*WHAT YOU SHOULD DO*. Return the lines below that contain the word "temperature".

[Records from a data collection]
┌────────

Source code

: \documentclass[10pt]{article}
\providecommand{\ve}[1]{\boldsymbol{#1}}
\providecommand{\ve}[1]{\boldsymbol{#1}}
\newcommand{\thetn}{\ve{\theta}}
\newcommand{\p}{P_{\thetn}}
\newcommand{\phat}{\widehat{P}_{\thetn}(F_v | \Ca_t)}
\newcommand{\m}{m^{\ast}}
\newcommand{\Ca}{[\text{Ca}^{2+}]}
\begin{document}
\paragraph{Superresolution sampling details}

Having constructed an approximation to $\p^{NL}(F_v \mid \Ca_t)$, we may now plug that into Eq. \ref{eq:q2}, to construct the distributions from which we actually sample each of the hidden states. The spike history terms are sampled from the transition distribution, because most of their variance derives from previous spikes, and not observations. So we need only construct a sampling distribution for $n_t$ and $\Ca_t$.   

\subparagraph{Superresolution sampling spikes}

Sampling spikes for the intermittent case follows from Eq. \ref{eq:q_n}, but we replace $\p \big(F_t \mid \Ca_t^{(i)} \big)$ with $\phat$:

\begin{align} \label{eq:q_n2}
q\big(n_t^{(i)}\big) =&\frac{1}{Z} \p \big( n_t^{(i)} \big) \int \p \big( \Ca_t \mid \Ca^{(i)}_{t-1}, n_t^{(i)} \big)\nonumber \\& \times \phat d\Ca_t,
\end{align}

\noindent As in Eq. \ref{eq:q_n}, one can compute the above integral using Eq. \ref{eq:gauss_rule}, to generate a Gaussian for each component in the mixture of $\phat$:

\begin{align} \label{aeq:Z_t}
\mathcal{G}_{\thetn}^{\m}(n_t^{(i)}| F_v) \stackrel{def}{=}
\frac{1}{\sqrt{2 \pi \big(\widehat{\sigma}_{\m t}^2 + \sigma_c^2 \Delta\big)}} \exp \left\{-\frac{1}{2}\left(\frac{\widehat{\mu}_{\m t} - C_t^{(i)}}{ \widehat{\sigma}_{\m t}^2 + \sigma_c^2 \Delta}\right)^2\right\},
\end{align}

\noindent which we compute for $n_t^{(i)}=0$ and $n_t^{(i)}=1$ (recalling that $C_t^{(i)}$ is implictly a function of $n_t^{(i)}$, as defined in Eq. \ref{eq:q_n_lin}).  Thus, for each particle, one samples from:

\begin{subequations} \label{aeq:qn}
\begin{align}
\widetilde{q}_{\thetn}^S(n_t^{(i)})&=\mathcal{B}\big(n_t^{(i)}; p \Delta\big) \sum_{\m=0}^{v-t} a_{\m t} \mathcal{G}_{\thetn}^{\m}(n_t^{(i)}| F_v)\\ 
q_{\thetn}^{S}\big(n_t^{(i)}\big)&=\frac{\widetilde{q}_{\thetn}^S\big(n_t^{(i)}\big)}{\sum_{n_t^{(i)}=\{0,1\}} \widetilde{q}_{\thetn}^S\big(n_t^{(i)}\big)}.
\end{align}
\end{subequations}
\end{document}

└────────
┌────────

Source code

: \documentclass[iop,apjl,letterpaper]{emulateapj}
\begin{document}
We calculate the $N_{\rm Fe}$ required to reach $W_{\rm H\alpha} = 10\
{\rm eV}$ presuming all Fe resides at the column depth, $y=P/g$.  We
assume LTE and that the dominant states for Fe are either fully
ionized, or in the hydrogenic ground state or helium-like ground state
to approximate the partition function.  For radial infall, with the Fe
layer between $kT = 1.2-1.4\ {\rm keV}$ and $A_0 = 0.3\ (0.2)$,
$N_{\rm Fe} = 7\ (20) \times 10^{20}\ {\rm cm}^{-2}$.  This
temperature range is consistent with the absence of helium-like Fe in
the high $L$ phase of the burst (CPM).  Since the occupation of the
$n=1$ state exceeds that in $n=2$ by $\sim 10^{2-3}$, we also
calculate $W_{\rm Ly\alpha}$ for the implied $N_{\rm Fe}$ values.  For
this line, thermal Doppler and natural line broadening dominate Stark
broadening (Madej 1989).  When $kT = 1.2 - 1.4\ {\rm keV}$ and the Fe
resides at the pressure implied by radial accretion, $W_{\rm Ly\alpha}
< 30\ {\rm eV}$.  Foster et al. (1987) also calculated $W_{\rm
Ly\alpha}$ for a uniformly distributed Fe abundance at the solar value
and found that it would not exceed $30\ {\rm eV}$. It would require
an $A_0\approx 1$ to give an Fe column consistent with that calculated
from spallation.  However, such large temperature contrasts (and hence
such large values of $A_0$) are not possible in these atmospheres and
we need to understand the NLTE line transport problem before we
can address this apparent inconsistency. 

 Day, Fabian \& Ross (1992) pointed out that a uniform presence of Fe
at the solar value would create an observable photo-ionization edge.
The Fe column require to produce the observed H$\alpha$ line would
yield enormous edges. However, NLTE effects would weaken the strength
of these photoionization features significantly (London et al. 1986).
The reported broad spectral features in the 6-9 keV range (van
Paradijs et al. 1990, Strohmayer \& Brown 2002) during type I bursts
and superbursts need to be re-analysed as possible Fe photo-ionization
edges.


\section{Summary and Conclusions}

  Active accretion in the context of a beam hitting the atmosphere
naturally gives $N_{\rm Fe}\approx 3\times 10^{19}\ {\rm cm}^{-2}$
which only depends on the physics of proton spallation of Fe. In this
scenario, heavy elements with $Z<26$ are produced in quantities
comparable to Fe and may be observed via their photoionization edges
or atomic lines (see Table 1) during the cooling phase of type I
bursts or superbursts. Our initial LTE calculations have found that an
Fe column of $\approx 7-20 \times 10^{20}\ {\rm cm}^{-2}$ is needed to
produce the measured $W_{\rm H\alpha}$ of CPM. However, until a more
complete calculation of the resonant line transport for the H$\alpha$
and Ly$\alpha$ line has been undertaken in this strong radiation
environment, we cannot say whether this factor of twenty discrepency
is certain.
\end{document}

└────────
┌────────

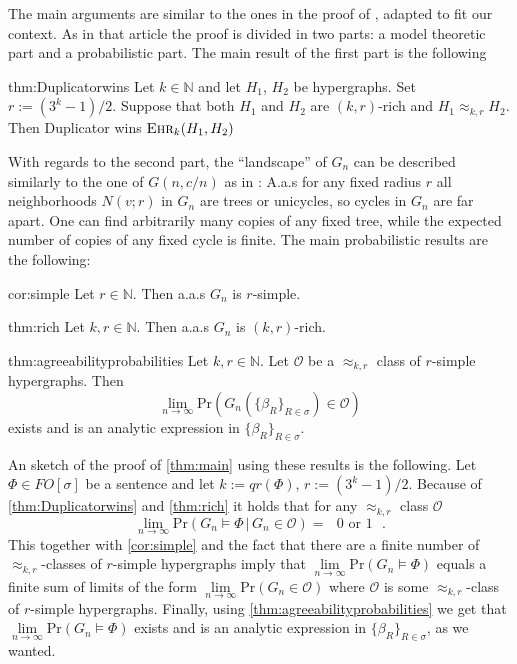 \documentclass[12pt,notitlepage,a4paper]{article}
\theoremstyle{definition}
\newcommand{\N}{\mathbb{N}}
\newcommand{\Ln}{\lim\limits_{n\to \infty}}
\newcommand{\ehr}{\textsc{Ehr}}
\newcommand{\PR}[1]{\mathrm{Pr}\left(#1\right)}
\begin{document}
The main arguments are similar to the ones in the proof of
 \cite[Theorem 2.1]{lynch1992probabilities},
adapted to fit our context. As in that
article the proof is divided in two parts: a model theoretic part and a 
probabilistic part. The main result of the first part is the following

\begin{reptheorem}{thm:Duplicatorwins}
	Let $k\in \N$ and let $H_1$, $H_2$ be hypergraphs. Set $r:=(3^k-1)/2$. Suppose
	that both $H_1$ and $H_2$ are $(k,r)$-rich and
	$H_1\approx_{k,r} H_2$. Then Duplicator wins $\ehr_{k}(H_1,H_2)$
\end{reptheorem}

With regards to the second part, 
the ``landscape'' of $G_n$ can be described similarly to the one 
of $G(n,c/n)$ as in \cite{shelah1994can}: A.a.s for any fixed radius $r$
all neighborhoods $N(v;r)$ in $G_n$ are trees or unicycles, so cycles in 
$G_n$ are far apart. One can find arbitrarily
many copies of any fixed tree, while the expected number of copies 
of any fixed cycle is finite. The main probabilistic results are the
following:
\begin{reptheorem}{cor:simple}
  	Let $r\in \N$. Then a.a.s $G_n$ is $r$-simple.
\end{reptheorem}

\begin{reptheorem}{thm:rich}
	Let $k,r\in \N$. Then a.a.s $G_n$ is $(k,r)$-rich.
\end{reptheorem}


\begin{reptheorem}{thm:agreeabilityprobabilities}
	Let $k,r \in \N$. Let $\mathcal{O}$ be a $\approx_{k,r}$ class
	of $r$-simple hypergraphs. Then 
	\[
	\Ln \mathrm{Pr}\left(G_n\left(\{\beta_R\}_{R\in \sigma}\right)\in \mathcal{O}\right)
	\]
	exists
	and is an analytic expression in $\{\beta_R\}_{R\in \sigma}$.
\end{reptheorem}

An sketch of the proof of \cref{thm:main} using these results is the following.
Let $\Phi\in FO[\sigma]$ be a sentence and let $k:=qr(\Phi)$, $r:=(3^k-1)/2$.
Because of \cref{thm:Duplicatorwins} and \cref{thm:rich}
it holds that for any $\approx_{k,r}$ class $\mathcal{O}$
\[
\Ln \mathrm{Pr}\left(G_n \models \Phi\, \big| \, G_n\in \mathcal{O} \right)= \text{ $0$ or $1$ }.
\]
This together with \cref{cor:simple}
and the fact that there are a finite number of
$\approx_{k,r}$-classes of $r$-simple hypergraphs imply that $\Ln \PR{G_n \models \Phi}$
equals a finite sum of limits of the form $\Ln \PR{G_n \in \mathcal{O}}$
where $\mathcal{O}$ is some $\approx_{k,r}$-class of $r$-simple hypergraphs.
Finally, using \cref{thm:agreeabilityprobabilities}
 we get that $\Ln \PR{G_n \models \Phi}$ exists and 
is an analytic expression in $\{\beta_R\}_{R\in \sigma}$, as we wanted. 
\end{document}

└────────

*PROBLEM SOLUTION*.
temperature range is consistent with the absence of helium-like Fe in
from spallation.  However, such large temperature contrasts (and hence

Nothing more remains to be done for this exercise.